Per questa terza lezione abbiamo ripreso in mano un po’ degli appunti iniziali
elaborando alcuni punti e discutendone altri.
Il punto essenziale è che la natura umana è quella raccontata nel mito di Prometeo ed Epimeteo, vale a dire una flebile struttura naturale
con poche o nulle qualità innate, che per realizzarsi compiutamente deve
agganciarsi a un esoscheletro prodotto, come il fuoco rubato agli dei. IMPARARE è la cosa che sappiamo fare
meglio, e probabilmente l’unica cosa che sappiamo fare bene, quando nasciamo.

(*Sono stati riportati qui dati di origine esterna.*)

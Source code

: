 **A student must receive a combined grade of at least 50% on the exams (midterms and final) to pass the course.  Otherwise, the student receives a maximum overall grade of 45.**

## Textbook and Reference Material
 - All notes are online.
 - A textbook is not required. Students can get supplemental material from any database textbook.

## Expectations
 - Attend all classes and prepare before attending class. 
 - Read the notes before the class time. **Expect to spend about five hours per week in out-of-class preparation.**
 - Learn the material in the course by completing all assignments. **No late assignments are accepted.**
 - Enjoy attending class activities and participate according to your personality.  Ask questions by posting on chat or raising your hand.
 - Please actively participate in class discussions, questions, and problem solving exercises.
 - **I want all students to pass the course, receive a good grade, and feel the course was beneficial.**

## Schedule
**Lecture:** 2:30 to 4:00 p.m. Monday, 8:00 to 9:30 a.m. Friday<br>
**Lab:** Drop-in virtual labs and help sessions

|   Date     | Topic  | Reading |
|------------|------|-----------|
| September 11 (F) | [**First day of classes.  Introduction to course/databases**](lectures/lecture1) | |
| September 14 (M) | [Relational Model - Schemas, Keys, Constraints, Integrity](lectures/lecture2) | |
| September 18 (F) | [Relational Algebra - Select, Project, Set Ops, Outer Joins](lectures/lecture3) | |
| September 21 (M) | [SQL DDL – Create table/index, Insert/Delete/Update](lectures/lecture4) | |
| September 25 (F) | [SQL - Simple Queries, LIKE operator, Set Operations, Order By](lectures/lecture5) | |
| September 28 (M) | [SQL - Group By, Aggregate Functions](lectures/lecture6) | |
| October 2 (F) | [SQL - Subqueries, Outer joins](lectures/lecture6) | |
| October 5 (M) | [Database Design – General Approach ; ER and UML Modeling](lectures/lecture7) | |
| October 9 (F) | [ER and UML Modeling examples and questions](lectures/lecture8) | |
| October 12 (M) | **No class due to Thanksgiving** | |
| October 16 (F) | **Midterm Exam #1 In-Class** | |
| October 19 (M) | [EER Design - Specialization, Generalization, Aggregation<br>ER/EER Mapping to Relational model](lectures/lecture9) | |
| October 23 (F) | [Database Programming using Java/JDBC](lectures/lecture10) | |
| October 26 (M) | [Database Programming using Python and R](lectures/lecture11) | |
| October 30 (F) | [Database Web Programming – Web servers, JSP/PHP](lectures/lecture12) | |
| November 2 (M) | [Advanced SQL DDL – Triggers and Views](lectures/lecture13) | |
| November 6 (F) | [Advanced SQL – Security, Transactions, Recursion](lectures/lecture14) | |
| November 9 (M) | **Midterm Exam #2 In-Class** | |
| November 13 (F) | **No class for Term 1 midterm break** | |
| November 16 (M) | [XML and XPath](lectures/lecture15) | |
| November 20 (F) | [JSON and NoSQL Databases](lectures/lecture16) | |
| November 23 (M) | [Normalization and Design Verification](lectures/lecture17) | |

Certo, il nostro cuore batte e il nostro intestino si contrae senza che
dobbiamo ragionarci sopra, per dote innata cioè, ma tutto il sapere innato
degli uomini è ben poco SPECIFICO,
vale a dire non serve assolutamente a distinguerci da altre specie animali,
mentre praticamente tutti gli animali hanno una quota di sapere innato
specifico (abbaiare per i cani, rotolare cacche per gli stercorari).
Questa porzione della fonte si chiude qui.